— Exercise directions —
Repeat the records exactly, so that each line matches the original.

— Material for this task —
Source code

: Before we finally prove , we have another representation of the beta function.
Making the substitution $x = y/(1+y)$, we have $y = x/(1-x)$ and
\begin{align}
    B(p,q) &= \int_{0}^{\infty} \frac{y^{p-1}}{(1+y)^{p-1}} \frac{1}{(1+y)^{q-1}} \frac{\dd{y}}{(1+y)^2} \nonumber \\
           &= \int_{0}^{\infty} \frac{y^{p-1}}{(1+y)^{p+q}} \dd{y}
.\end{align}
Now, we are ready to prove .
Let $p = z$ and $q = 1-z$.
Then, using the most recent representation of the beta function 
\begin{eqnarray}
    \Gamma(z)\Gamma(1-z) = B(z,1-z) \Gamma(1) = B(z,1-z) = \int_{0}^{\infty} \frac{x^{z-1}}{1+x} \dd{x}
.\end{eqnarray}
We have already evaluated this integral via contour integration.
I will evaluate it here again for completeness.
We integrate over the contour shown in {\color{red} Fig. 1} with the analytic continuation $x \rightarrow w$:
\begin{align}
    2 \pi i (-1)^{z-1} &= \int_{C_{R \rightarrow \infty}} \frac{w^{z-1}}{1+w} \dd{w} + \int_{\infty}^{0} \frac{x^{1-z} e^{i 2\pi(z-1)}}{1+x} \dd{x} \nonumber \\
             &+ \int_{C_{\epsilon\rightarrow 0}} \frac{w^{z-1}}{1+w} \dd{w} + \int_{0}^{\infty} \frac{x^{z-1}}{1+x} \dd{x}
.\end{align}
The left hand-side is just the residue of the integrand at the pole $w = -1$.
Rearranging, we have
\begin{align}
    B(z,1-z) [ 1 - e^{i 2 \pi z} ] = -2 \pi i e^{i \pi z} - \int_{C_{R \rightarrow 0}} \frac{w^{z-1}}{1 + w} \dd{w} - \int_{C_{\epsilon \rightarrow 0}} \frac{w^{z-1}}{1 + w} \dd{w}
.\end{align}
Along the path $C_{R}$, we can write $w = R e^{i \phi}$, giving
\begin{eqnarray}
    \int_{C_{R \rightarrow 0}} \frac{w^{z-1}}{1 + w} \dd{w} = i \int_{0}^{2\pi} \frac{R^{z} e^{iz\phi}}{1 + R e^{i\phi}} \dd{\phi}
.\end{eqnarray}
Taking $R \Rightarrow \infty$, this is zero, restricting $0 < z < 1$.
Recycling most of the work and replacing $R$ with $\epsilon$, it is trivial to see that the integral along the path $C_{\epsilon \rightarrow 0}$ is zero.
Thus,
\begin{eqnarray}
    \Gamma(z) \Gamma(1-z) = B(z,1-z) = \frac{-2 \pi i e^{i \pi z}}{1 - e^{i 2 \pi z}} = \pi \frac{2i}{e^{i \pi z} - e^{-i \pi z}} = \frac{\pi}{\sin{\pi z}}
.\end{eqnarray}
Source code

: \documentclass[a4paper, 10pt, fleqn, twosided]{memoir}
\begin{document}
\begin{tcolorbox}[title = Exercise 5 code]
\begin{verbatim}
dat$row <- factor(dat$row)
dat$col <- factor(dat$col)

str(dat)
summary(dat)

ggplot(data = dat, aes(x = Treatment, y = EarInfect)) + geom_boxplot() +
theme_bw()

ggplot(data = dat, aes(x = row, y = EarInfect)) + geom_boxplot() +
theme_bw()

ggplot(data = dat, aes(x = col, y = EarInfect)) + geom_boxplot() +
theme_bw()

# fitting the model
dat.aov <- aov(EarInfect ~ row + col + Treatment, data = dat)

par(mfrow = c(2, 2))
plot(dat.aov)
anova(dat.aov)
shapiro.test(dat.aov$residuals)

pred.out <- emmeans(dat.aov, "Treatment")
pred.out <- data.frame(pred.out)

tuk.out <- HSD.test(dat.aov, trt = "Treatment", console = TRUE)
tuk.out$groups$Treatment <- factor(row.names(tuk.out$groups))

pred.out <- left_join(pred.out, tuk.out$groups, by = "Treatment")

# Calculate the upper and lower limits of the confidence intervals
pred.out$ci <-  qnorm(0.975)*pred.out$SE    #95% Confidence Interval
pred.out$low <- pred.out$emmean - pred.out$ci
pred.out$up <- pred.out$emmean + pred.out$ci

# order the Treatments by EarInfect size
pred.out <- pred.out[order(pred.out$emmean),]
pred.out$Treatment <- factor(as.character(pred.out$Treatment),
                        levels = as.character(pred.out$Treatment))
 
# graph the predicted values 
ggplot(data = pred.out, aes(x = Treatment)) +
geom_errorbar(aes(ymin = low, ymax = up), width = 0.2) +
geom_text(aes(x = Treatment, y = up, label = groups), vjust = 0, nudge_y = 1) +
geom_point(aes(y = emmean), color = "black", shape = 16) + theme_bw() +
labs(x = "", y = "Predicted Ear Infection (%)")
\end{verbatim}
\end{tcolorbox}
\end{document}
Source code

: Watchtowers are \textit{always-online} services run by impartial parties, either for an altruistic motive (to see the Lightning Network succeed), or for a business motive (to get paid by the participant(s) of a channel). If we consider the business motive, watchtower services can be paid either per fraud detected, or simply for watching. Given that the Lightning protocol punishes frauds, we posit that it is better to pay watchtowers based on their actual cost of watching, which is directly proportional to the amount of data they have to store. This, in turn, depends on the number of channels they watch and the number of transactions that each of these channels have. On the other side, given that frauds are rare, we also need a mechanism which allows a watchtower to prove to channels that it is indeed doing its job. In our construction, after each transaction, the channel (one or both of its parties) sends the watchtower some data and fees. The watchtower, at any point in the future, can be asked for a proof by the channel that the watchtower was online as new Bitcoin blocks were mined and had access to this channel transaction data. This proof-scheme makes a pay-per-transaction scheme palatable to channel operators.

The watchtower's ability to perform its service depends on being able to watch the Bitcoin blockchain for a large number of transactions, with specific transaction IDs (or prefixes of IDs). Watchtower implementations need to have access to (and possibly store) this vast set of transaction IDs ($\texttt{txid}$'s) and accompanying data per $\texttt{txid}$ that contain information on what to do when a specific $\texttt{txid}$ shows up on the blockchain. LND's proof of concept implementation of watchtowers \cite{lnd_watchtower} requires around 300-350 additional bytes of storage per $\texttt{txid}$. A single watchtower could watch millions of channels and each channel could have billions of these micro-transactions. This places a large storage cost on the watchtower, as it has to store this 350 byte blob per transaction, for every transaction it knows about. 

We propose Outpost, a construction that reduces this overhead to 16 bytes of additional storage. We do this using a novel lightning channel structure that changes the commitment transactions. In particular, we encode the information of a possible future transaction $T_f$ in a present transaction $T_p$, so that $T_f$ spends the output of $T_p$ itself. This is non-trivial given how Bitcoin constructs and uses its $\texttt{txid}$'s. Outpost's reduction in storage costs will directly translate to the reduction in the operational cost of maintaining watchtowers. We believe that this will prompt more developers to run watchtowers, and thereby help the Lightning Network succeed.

— Response for this exercise —
Source code

: Before we finally prove , we have another representation of the beta function.
Making the substitution $x = y/(1+y)$, we have $y = x/(1-x)$ and
\begin{align}
    B(p,q) &= \int_{0}^{\infty} \frac{y^{p-1}}{(1+y)^{p-1}} \frac{1}{(1+y)^{q-1}} \frac{\dd{y}}{(1+y)^2} \nonumber \\
           &= \int_{0}^{\infty} \frac{y^{p-1}}{(1+y)^{p+q}} \dd{y}
.\end{align}
Now, we are ready to prove .
Let $p = z$ and $q = 1-z$.
Then, using the most recent representation of the beta function 
\begin{eqnarray}
    \Gamma(z)\Gamma(1-z) = B(z,1-z) \Gamma(1) = B(z,1-z) = \int_{0}^{\infty} \frac{x^{z-1}}{1+x} \dd{x}
.\end{eqnarray}
We have already evaluated this integral via contour integration.
I will evaluate it here again for completeness.
We integrate over the contour shown in {\color{red} Fig. 1} with the analytic continuation $x \rightarrow w$:
\begin{align}
    2 \pi i (-1)^{z-1} &= \int_{C_{R \rightarrow \infty}} \frac{w^{z-1}}{1+w} \dd{w} + \int_{\infty}^{0} \frac{x^{1-z} e^{i 2\pi(z-1)}}{1+x} \dd{x} \nonumber \\
             &+ \int_{C_{\epsilon\rightarrow 0}} \frac{w^{z-1}}{1+w} \dd{w} + \int_{0}^{\infty} \frac{x^{z-1}}{1+x} \dd{x}
.\end{align}
The left hand-side is just the residue of the integrand at the pole $w = -1$.
Rearranging, we have
\begin{align}
    B(z,1-z) [ 1 - e^{i 2 \pi z} ] = -2 \pi i e^{i \pi z} - \int_{C_{R \rightarrow 0}} \frac{w^{z-1}}{1 + w} \dd{w} - \int_{C_{\epsilon \rightarrow 0}} \frac{w^{z-1}}{1 + w} \dd{w}
.\end{align}
Along the path $C_{R}$, we can write $w = R e^{i \phi}$, giving
\begin{eqnarray}
    \int_{C_{R \rightarrow 0}} \frac{w^{z-1}}{1 + w} \dd{w} = i \int_{0}^{2\pi} \frac{R^{z} e^{iz\phi}}{1 + R e^{i\phi}} \dd{\phi}
.\end{eqnarray}
Taking $R \Rightarrow \infty$, this is zero, restricting $0 < z < 1$.
Recycling most of the work and replacing $R$ with $\epsilon$, it is trivial to see that the integral along the path $C_{\epsilon \rightarrow 0}$ is zero.
Thus,
\begin{eqnarray}
    \Gamma(z) \Gamma(1-z) = B(z,1-z) = \frac{-2 \pi i e^{i \pi z}}{1 - e^{i 2 \pi z}} = \pi \frac{2i}{e^{i \pi z} - e^{-i \pi z}} = \frac{\pi}{\sin{\pi z}}
.\end{eqnarray}
Source code

: \documentclass[a4paper, 10pt, fleqn, twosided]{memoir}
\begin{document}
\begin{tcolorbox}[title = Exercise 5 code]
\begin{verbatim}
dat$row <- factor(dat$row)
dat$col <- factor(dat$col)

str(dat)
summary(dat)

ggplot(data = dat, aes(x = Treatment, y = EarInfect)) + geom_boxplot() +
theme_bw()

ggplot(data = dat, aes(x = row, y = EarInfect)) + geom_boxplot() +
theme_bw()

ggplot(data = dat, aes(x = col, y = EarInfect)) + geom_boxplot() +
theme_bw()

# fitting the model
dat.aov <- aov(EarInfect ~ row + col + Treatment, data = dat)

par(mfrow = c(2, 2))
plot(dat.aov)
anova(dat.aov)
shapiro.test(dat.aov$residuals)

pred.out <- emmeans(dat.aov, "Treatment")
pred.out <- data.frame(pred.out)

tuk.out <- HSD.test(dat.aov, trt = "Treatment", console = TRUE)
tuk.out$groups$Treatment <- factor(row.names(tuk.out$groups))

pred.out <- left_join(pred.out, tuk.out$groups, by = "Treatment")

# Calculate the upper and lower limits of the confidence intervals
pred.out$ci <-  qnorm(0.975)*pred.out$SE    #95% Confidence Interval
pred.out$low <- pred.out$emmean - pred.out$ci
pred.out$up <- pred.out$emmean + pred.out$ci

# order the Treatments by EarInfect size
pred.out <- pred.out[order(pred.out$emmean),]
pred.out$Treatment <- factor(as.character(pred.out$Treatment),
                        levels = as.character(pred.out$Treatment))
 
# graph the predicted values 
ggplot(data = pred.out, aes(x = Treatment)) +
geom_errorbar(aes(ymin = low, ymax = up), width = 0.2) +
geom_text(aes(x = Treatment, y = up, label = groups), vjust = 0, nudge_y = 1) +
geom_point(aes(y = emmean), color = "black", shape = 16) + theme_bw() +
labs(x = "", y = "Predicted Ear Infection (%)")
\end{verbatim}
\end{tcolorbox}
\end{document}
Source code

: Watchtowers are \textit{always-online} services run by impartial parties, either for an altruistic motive (to see the Lightning Network succeed), or for a business motive (to get paid by the participant(s) of a channel). If we consider the business motive, watchtower services can be paid either per fraud detected, or simply for watching. Given that the Lightning protocol punishes frauds, we posit that it is better to pay watchtowers based on their actual cost of watching, which is directly proportional to the amount of data they have to store. This, in turn, depends on the number of channels they watch and the number of transactions that each of these channels have. On the other side, given that frauds are rare, we also need a mechanism which allows a watchtower to prove to channels that it is indeed doing its job. In our construction, after each transaction, the channel (one or both of its parties) sends the watchtower some data and fees. The watchtower, at any point in the future, can be asked for a proof by the channel that the watchtower was online as new Bitcoin blocks were mined and had access to this channel transaction data. This proof-scheme makes a pay-per-transaction scheme palatable to channel operators.

The watchtower's ability to perform its service depends on being able to watch the Bitcoin blockchain for a large number of transactions, with specific transaction IDs (or prefixes of IDs). Watchtower implementations need to have access to (and possibly store) this vast set of transaction IDs ($\texttt{txid}$'s) and accompanying data per $\texttt{txid}$ that contain information on what to do when a specific $\texttt{txid}$ shows up on the blockchain. LND's proof of concept implementation of watchtowers \cite{lnd_watchtower} requires around 300-350 additional bytes of storage per $\texttt{txid}$. A single watchtower could watch millions of channels and each channel could have billions of these micro-transactions. This places a large storage cost on the watchtower, as it has to store this 350 byte blob per transaction, for every transaction it knows about. 

We propose Outpost, a construction that reduces this overhead to 16 bytes of additional storage. We do this using a novel lightning channel structure that changes the commitment transactions. In particular, we encode the information of a possible future transaction $T_f$ in a present transaction $T_p$, so that $T_f$ spends the output of $T_p$ itself. This is non-trivial given how Bitcoin constructs and uses its $\texttt{txid}$'s. Outpost's reduction in storage costs will directly translate to the reduction in the operational cost of maintaining watchtowers. We believe that this will prompt more developers to run watchtowers, and thereby help the Lightning Network succeed.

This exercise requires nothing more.